The woman leaves to greet another person entering, Kabus and his mother sit in their designated area. He looks at the Damon wannabes. Cowards, all of them. The same candidates can attempt to become an alpha, a true ascended, a god. But they all fear failure.
The Alpha candidates are shuttled through a hallway. Kabus stops when he sees a large metal circular door. ‘DO NOT ENTER UNLESS AUTHORIZED’ is printed on it in large red letters. The rest of the candidates are going into a room right next to it. Two Damon guard the door.
Inside of the room there are twenty desks with computers laid out like a school room. The women who greeted him stands at the front.
“Chose a desk and we’ll begin the test, once completed we’ll chose at random who will go first.” She waves to a single door to her side.
Kabus chooses a desk near the back and sits. The others fill the seats.
“You may now begin and good luck.”
It’s an hour after the test. Kabus still sits at his desk. There’s only two of them left. The women at the front looks grim while she flips through her tablet.
“Linus,” she announces.
A boy at the front stands up, the door in the front opens, there’s only darkness behind it. The boy walks slowly through it. The door slams shut behind him.
Kabus is now alone.
Nobody has come out of that room. They all ‘failed’. He suddenly gets nervous. He is going to survive. He’s going to be the first to ascend using this method. He keeps telling himself that to calm himself.

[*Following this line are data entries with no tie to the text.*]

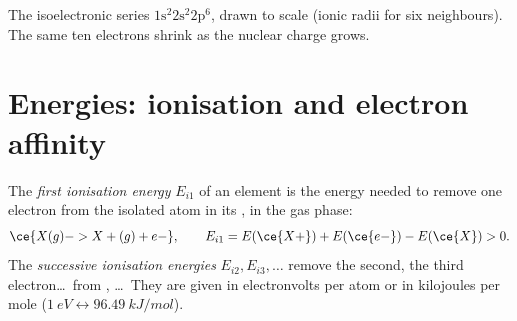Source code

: \begin{omfigure}

{\small The isoelectronic series $1\text{s}^2 2\text{s}^2 2\text{p}^6$,
drawn to scale (ionic radii for six neighbours). The same ten electrons
shrink as the nuclear charge grows.}
\end{omfigure}

\section{Energies: ionisation and electron affinity}

\begin{definition}\label{def:b1:periodicity:ionisation-energy}
The \emph{first ionisation energy} $E_{i1}$
of an element is the energy needed to remove one electron from the
isolated atom in its , in the gas phase:
\[
  \ce{X(g) -> X+(g) + e-}, \qquad E_{i1} = E(\ce{X+}) + E(\ce{e-}) - E(\ce{X}) > 0 .
\]
The \emph{successive ionisation energies}
$E_{i2}, E_{i3}, \dots$ remove the second, the third
electron\dots\ from , \dots\ They are given in
electronvolts per atom or in kilojoules per mole
($\qty{1}{eV} \leftrightarrow \qty{96.49}{kJ/mol}$).
\end{definition}

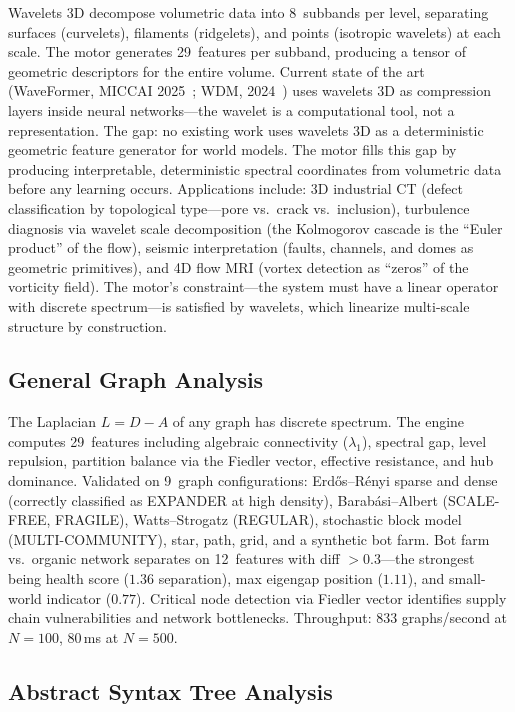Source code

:\documentclass[11pt]{amsart}
\begin{document}
Wavelets 3D decompose volumetric data into 8~subbands per level, separating
surfaces (curvelets), filaments (ridgelets), and points (isotropic wavelets)
at each scale. The motor generates 29~features per subband, producing a
tensor of geometric descriptors for the entire volume. Current state of the
art (WaveFormer, MICCAI 2025~\cite{WaveFormer2025}; WDM,
2024~\cite{WDM2024}) uses wavelets 3D as compression layers inside neural
networks---the wavelet is a computational tool, not a representation. The
gap: no existing work uses wavelets 3D as a deterministic geometric feature
generator for world models. The motor fills this gap by producing
interpretable, deterministic spectral coordinates from volumetric data before
any learning occurs. Applications include: 3D industrial CT (defect
classification by topological type---pore vs.\ crack vs.\ inclusion),
turbulence diagnosis via wavelet scale decomposition (the Kolmogorov cascade
is the ``Euler product'' of the flow), seismic interpretation (faults,
channels, and domes as geometric primitives), and 4D flow MRI (vortex
detection as ``zeros'' of the vorticity field). The motor's constraint---the
system must have a linear operator with discrete spectrum---is satisfied by
wavelets, which linearize multi-scale structure by construction.

\subsection{General Graph Analysis}

The Laplacian $L = D - A$ of any graph has discrete spectrum. The engine
computes 29~features including algebraic connectivity ($\lambda_1$), spectral
gap, level repulsion, partition balance via the Fiedler vector, effective
resistance, and hub dominance. Validated on 9~graph configurations:
Erd\H{o}s--R\'enyi sparse and dense (correctly classified as EXPANDER at
high density), Barab\'asi--Albert (SCALE-FREE, FRAGILE), Watts--Strogatz
(REGULAR), stochastic block model (MULTI-COMMUNITY), star, path, grid, and a
synthetic bot farm. Bot farm vs.\ organic network separates on 12~features
with diff $> 0.3$---the strongest being health score ($1.36$ separation),
max eigengap position ($1.11$), and small-world indicator ($0.77$). Critical
node detection via Fiedler vector identifies supply chain vulnerabilities and
network bottlenecks. Throughput: 833 graphs/second at $N=100$, $80\,$ms at
$N=500$.

\subsection{Abstract Syntax Tree Analysis}
\end{document}
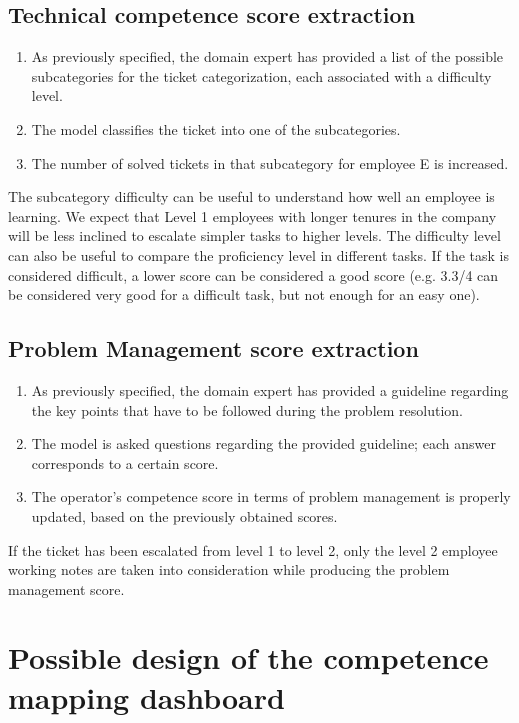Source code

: \subsection{Technical competence score extraction}

\begin{enumerate}
      \item As previously specified, the domain expert has provided a list of the possible subcategories for the ticket categorization, each associated with a difficulty level.
      \item The model classifies the ticket into one of the subcategories.
      \item The number of solved tickets in that subcategory for employee E is increased.
\end{enumerate}

The subcategory difficulty can be useful to understand how well an employee is learning.
We expect that Level 1 employees with longer tenures in the company will be less inclined to escalate simpler tasks to higher levels. The difficulty level can also be useful to compare the proficiency level in different tasks. If the task is considered difficult, a lower score can be considered a good score (e.g. 3.3/4 can be considered very good for a difficult task, but not enough for an easy one).

\subsection{Problem Management score extraction}

\begin{enumerate}
      \item As previously specified, the domain expert has provided a guideline regarding the key points that have to be followed during the problem resolution.
      \item The model is asked questions regarding the provided guideline; each answer corresponds to a certain score.
      \item The operator's competence score in terms of problem management is properly updated, based on the previously obtained scores.
\end{enumerate}

If the ticket has been escalated from level 1 to level 2, only the level 2 employee working notes are taken into consideration while producing the problem management score.

\section{Possible design of the competence mapping dashboard}


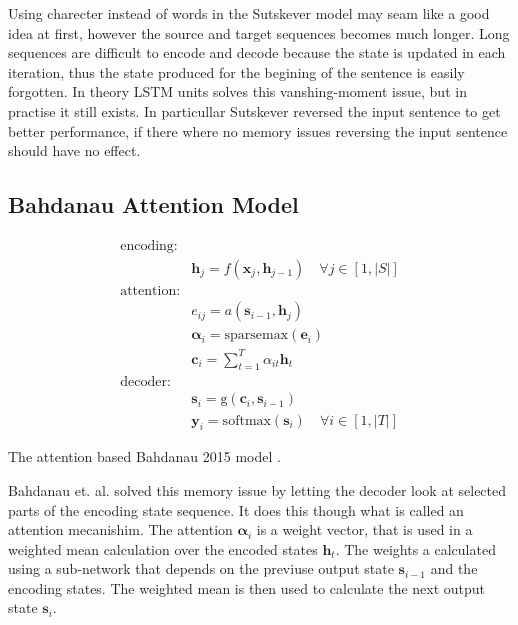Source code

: Using charecter instead of words in the Sutskever model may seam like a good idea at first, however the source and target sequences becomes much longer. Long sequences are difficult to encode and decode because the state is updated in each iteration, thus the state produced for the begining of the sentence is easily forgotten. In theory LSTM units solves this vanshing-moment issue, but in practise it still exists. In particullar Sutskever reversed the input sentence to get better performance, if there where no memory issues reversing the input sentence should have no effect.

\subsection{Bahdanau Attention Model}
\label{sec:theory:sequential:bahdanau}

\begin{equationbox}[H]
\begin{equation*}
\begin{aligned}
\text{encoding:} & \\
& \mathbf{h}_j = f(\mathbf{x}_j, \mathbf{h}_{j-1}) \quad \forall j \in [1, |S|] \\
\text{attention:} & \\
& e_{ij} = a(\mathbf{s}_{i-1}, \mathbf{h}_j) \\
& \bm{\alpha}_i = \mathrm{sparsemax}(\mathbf{e}_i) \\
& \mathbf{c}_i = {\textstyle \sum_{t=1}^T} \alpha_{it} \mathbf{h}_t \\
\text{decoder:} & \\
&\mathbf{s}_i = \mathrm{g}(\mathbf{c}_i, \mathbf{s}_{i-1}) \\
&\mathbf{y}_i = \mathrm{softmax}(\mathbf{s}_i) \quad \forall i \in [1, |T|] 
\end{aligned}
\end{equation*}
\caption{The attention based Bahdanau 2015 model \cite{bahdanau-2015-nmt}.}
\end{equationbox}

Bahdanau et. al. solved this memory issue by letting the decoder look at selected parts of the encoding state sequence. It does this though what is called an attention mecanishim. The attention $\bm{\alpha}_i$ is a weight vector, that is used in a weighted mean calculation over the encoded states $\mathbf{h}_t$. The weights a calculated using a sub-network that depends on the previuse output state $\mathbf{s}_{i-1}$ and the encoding states. The weighted mean is then used to calculate the next output state $\mathbf{s}_{i}$.

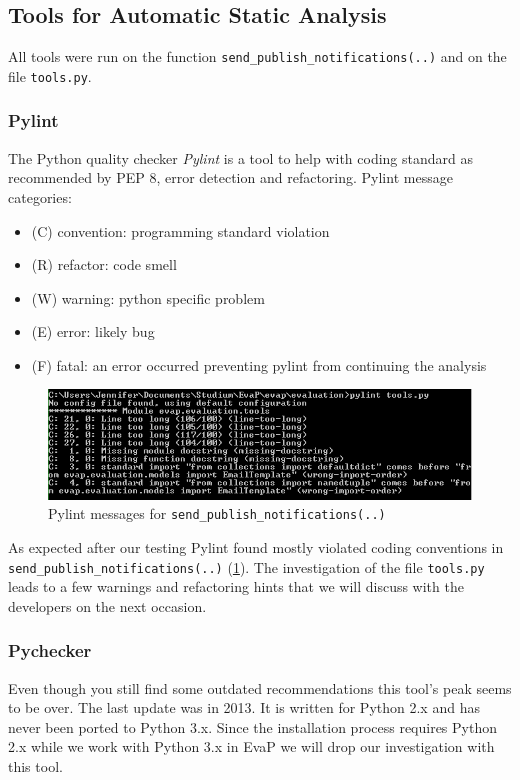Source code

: \subsection{Tools for Automatic Static Analysis}
All tools were run on the function \texttt{send\_publish\_notifications(..)} and on the file \texttt{tools.py}.

\subsubsection{Pylint}
The Python quality checker \emph{Pylint} is a tool to help with coding standard as recommended by PEP 8, error detection and refactoring.
Pylint message categories:
\begin{itemize}
    \item (C) convention: programming standard violation
    \item (R) refactor: code smell
    \item (W) warning: python specific problem
    \item (E) error: likely bug
    \item (F) fatal: an error occurred preventing pylint from continuing the analysis
\end{itemize}
\begin{figure}[h]
    \centering
    \includegraphics[width=\textwidth, keepaspectratio]{graphics/pylint_send_publish_notifications_1}
    \caption{Pylint messages for \texttt{send\_publish\_notifications(..)}}
    \label{fig:pylint}
\end{figure} 
As expected after our testing Pylint found mostly violated coding conventions in \texttt{send\_publish\_notifications(..)} (\ref{fig:pylint}).
The investigation of the file \texttt{tools.py} leads to a few warnings and refactoring hints that we will discuss with the developers on the next occasion.

\subsubsection{Pychecker}
Even though you still find some outdated recommendations this tool's peak seems to be over. 
The last update was in 2013.
It is written for Python 2.x and has never been ported to Python 3.x.
Since the installation process requires Python 2.x while we work with Python 3.x in EvaP we will drop our investigation with this tool.

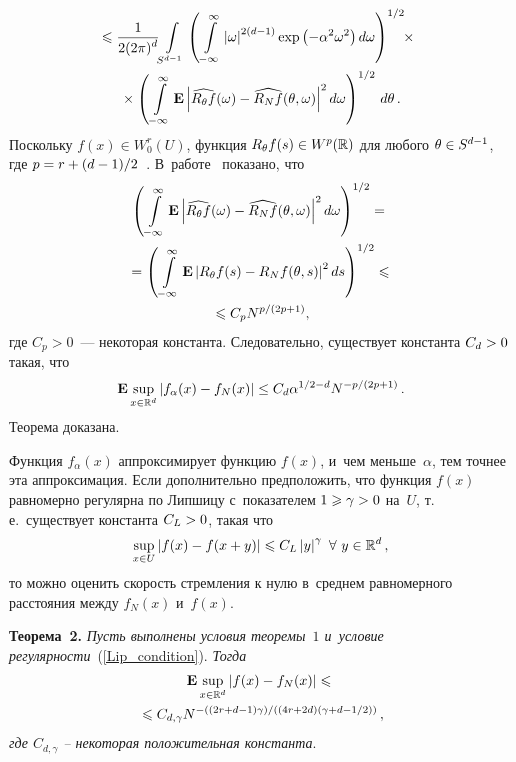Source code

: \begin{multicols}{2}
\noindent
\begin{multline*}
\hspace*{-4pt}{}\leqslant\displaystyle\frac{\displaystyle 1\mathstrut}{\displaystyle 2(2\pi)^{d}\mathstrut}\!\int\limits_{S^{d-1}}\left(
\int\limits_{\,-\infty}^{\infty}\left\vert\omega\right\vert^{2(d-1)}
\exp\left(-\alpha^2\omega^2\right)d\omega\right)^{1/2}\!\!\times{}\\
{}\times \left(
\int\limits_{\,-\infty}^{\infty}\mathbf{E}
\left\vert\widehat{R_\theta f}(\omega)-\widehat{R_N f}(\theta,\omega)\right\vert^2d
\omega\right)^{1/2}\, d\theta\,.
\end{multline*}
Поскольку $f(x)\in W^r_0(U)$, функция $R_\theta f(s)\hm\in W^{p}(\mathbb{R})$ для
любого $\theta\hm\in S^{d-1}$, где $p\hm=r\hm+(d-1)/2$~\cite{14-sh}.
В~работе~\cite{8-sh} показано, что
\begin{multline*}
\left(\int\limits_{\,-\infty}^{\infty}\mathbf{E}
\left\vert\widehat{R_\theta f}(\omega)-\widehat{R_N f}(\theta,\omega)\right\vert^2d
\omega\right)^{1/2}={}\\
{}=
\left(\int\limits_{\,-\infty}^{\infty}\mathbf{E}
\left\vert R_\theta f(s)-R_N f(\theta,s)\right\vert^2ds\right)^{1/2}
\leqslant{}\\
{}\leqslant C_p N^{{p}/(2p+1)},
\end{multline*}
где $C_p>0$~--- некоторая константа. Следовательно, существует константа $C_d\hm>0$
такая, что
\begin{equation*}
\mathbf{E}\sup\limits_{x\in \mathbb{R}^d}
\left\vert f_\alpha(x)-f_{N}(x)\right\vert\leq C_d\alpha^{1/2-d}N^{-{p}/(2p+1)}\,.
\end{equation*}
Теорема доказана.

\smallskip

Функция $f_\alpha(x)$ аппроксимирует функцию $f(x)$, и~чем меньше~$\alpha$, тем
точнее эта аппроксимация. Если дополнительно предположить, что функция $f(x)$
равномерно регулярна по Липшицу с~показателем $1\hm\geqslant\gamma\hm>0$ на~$U$,
т.\,е.\ существует константа $C_L\hm>0$, такая что
\begin{equation}
\label{Lip_condition}
\sup\limits_{x\in U}\left\vert f(x)-f(x+y)\right\vert\leqslant
C_L\left\vert y\right\vert^{\gamma}\ \forall\ y\in\mathbb{R}^d\,,
\end{equation}
то можно оценить скорость стремления к нулю в~среднем равномерного
расстояния между $f_{N}(x)$ и~$f(x)$.

\smallskip

\noindent
\textbf{Теорема~2.} \textit{Пусть выполнены условия теоремы~$1$
и~условие регулярности}~(\ref{Lip_condition}).
\textit{Тогда}
\begin{multline}
\label{Uniform_distance}
\mathbf{E}\sup\limits_{x\in \mathbb{R}^d}
\left\vert f(x)-f_{N}(x)\right\vert\leqslant{}\\
{}\leqslant C_{d,\gamma}N^{-({(2r+d-1)\gamma})/((4r+2d)(\gamma+d-1/2))}\,,
\end{multline}
\textit{где $C_{d,\gamma}$ -- некоторая положительная константа}.


\end{multicols}
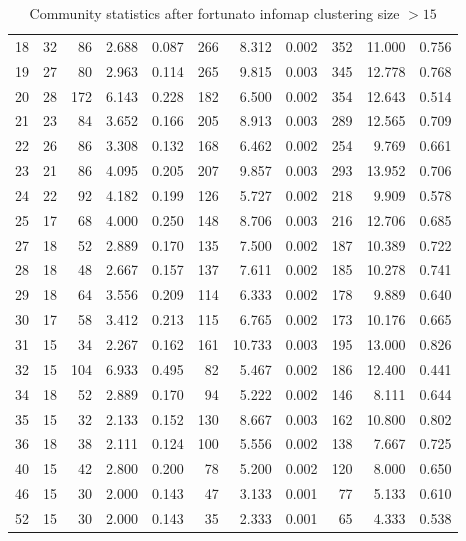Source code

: \begin{table}[ht]
\begin{adjustbox}{max width=\textwidth}
\begin{tabular}{lrrrrrrrrrr}
  18 & 32 & 86 & 2.688 & 0.087 & 266 & 8.312 & 0.002 & 352 & 11.000 & 0.756 \\ 
  19 & 27 & 80 & 2.963 & 0.114 & 265 & 9.815 & 0.003 & 345 & 12.778 & 0.768 \\ 
  20 & 28 & 172 & 6.143 & 0.228 & 182 & 6.500 & 0.002 & 354 & 12.643 & 0.514 \\ 
  21 & 23 & 84 & 3.652 & 0.166 & 205 & 8.913 & 0.003 & 289 & 12.565 & 0.709 \\ 
  22 & 26 & 86 & 3.308 & 0.132 & 168 & 6.462 & 0.002 & 254 & 9.769 & 0.661 \\ 
  23 & 21 & 86 & 4.095 & 0.205 & 207 & 9.857 & 0.003 & 293 & 13.952 & 0.706 \\ 
  24 & 22 & 92 & 4.182 & 0.199 & 126 & 5.727 & 0.002 & 218 & 9.909 & 0.578 \\ 
  25 & 17 & 68 & 4.000 & 0.250 & 148 & 8.706 & 0.003 & 216 & 12.706 & 0.685 \\ 
  27 & 18 & 52 & 2.889 & 0.170 & 135 & 7.500 & 0.002 & 187 & 10.389 & 0.722 \\ 
  28 & 18 & 48 & 2.667 & 0.157 & 137 & 7.611 & 0.002 & 185 & 10.278 & 0.741 \\ 
  29 & 18 & 64 & 3.556 & 0.209 & 114 & 6.333 & 0.002 & 178 & 9.889 & 0.640 \\ 
  30 & 17 & 58 & 3.412 & 0.213 & 115 & 6.765 & 0.002 & 173 & 10.176 & 0.665 \\ 
  31 & 15 & 34 & 2.267 & 0.162 & 161 & 10.733 & 0.003 & 195 & 13.000 & 0.826 \\ 
  32 & 15 & 104 & 6.933 & 0.495 & 82 & 5.467 & 0.002 & 186 & 12.400 & 0.441 \\ 
  34 & 18 & 52 & 2.889 & 0.170 & 94 & 5.222 & 0.002 & 146 & 8.111 & 0.644 \\ 
  35 & 15 & 32 & 2.133 & 0.152 & 130 & 8.667 & 0.003 & 162 & 10.800 & 0.802 \\ 
  36 & 18 & 38 & 2.111 & 0.124 & 100 & 5.556 & 0.002 & 138 & 7.667 & 0.725 \\ 
  40 & 15 & 42 & 2.800 & 0.200 & 78 & 5.200 & 0.002 & 120 & 8.000 & 0.650 \\ 
  46 & 15 & 30 & 2.000 & 0.143 & 47 & 3.133 & 0.001 & 77 & 5.133 & 0.610 \\ 
  52 & 15 & 30 & 2.000 & 0.143 & 35 & 2.333 & 0.001 & 65 & 4.333 & 0.538 \\ 
   \hline
\end{tabular}
\end{adjustbox}
\caption{Community statistics after fortunato infomap clustering size $> 15$} 
\label{tab:Community statistics after fortunato infomap clustering size > 15}
\end{table}



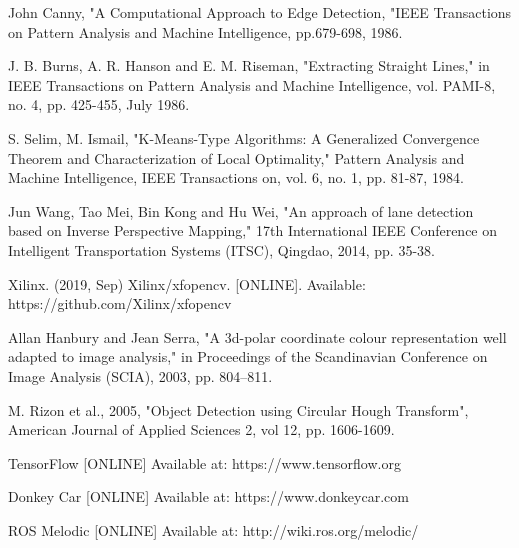 \documentclass[conference]{IEEEtran}
\begin{document}
\begin{thebibliography}{00}
 John Canny, "A Computational Approach to Edge Detection, "IEEE Transactions on Pattern Analysis and Machine Intelligence, pp.679-698, 1986.

 J. B. Burns, A. R. Hanson and E. M. Riseman, "Extracting Straight Lines," in IEEE Transactions on Pattern Analysis and Machine Intelligence, vol. PAMI-8, no. 4, pp. 425-455, July 1986.

 S. Selim, M. Ismail, "K-Means-Type Algorithms: A Generalized Convergence Theorem and Characterization of Local Optimality," Pattern Analysis and Machine Intelligence, IEEE Transactions on, vol. 6, no. 1, pp. 81-87, 1984. 

 Jun Wang, Tao Mei, Bin Kong and Hu Wei, "An approach of lane detection based on Inverse Perspective Mapping," 17th International IEEE Conference on Intelligent Transportation Systems (ITSC), Qingdao, 2014, pp. 35-38.

 Xilinx. (2019, Sep) Xilinx/xfopencv. [ONLINE]. Available:  https://github.com/Xilinx/xfopencv

 Allan Hanbury and Jean Serra, "A 3d-polar coordinate colour representation well adapted to image analysis," in Proceedings of the Scandinavian Conference on Image Analysis (SCIA), 2003, pp. 804–811.

 M. Rizon et al., 2005, "Object Detection using Circular Hough Transform", American Journal of Applied Sciences 2, vol 12, pp. 1606-1609.

 TensorFlow [ONLINE] Available at: https://www.tensorflow.org

 Donkey Car [ONLINE] Available at: https://www.donkeycar.com
\end{thebibliography}

 ROS Melodic [ONLINE] Available at: http://wiki.ros.org/melodic/
\vspace{12pt}
\end{document}
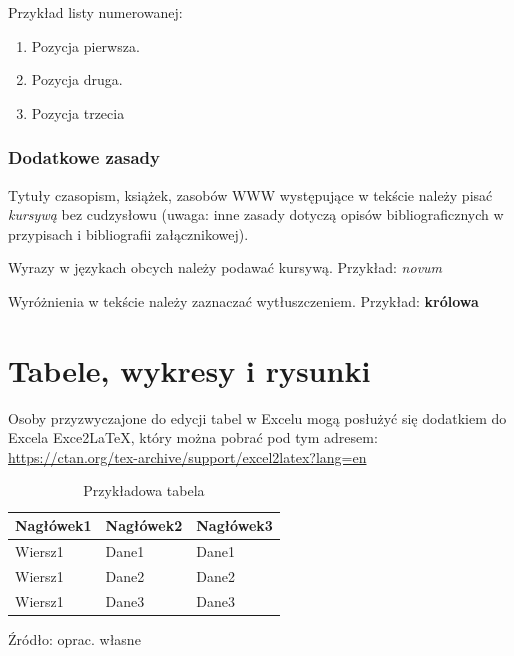 \documentclass[twoside,a4paper,12pt]{report} %
\theoremstyle{break}
\begin{document}
Przykład listy numerowanej:
\begin{enumerate}[label=\Alph*.,start=4]
    \item Pozycja pierwsza.
    \item Pozycja druga.
    \item Pozycja trzecia
\end{enumerate}\bigskip

\subsubsection{Dodatkowe zasady}
Tytuły czasopism, książek, zasobów WWW występujące w tekście należy pisać {\it kursywą} bez cudzysłowu (uwaga: inne zasady dotyczą opisów bibliograficznych w przypisach i bibliografii załącznikowej).
\par
Wyrazy w językach obcych należy podawać kursywą. Przykład: {\it novum} 
\par
Wyróżnienia w tekście należy zaznaczać wytłuszczeniem. Przykład: {\bf królowa} \par

\newpage
\section{Tabele, wykresy i rysunki}

Osoby przyzwyczajone do edycji tabel w Excelu mogą posłużyć się dodatkiem do Excela Exce2LaTeX, który można pobrać pod tym adresem: \url{https://ctan.org/tex-archive/support/excel2latex?lang=en}\bigskip

\lipsum[1]%

\begin{table}[ht]%
\caption{Przykładowa tabela}
\label{tab:tab1}
\begin{tabular}{|l|l|p{5cm}|}%
    \hline
    Nagłówek1 & Nagłówek2 & Nagłówek3 \\ \hline
    Wiersz1 & Dane1 & Dane1 \\ \hline
    Wiersz1 & Dane2 & Dane2  \\ \hline
    Wiersz1 & Dane3 & Dane3 \\ \hline
\end{tabular}
\begin{tablenotes}
      \small
      \item Źródło: oprac. własne
    \end{tablenotes}

\end{table}
\end{document}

Maybe he should’ve became a Damon after all. Over five-hundred candidates since this program has started and none have survived, while the Damon program has a forty-five percent success ratio. And they don’t die if they fail. He should’ve just waited to ascend naturally. Maybe somebody did pass it and the door is somewhere else.
“Kabus.”
It’s his turn. He walks up to the door. The door opens, there is only darkness. The room of deconstruction. He’s lying to himself, he is afraid of death, looking into the blackness of the room he’s starting to realize it. Nobody survives this.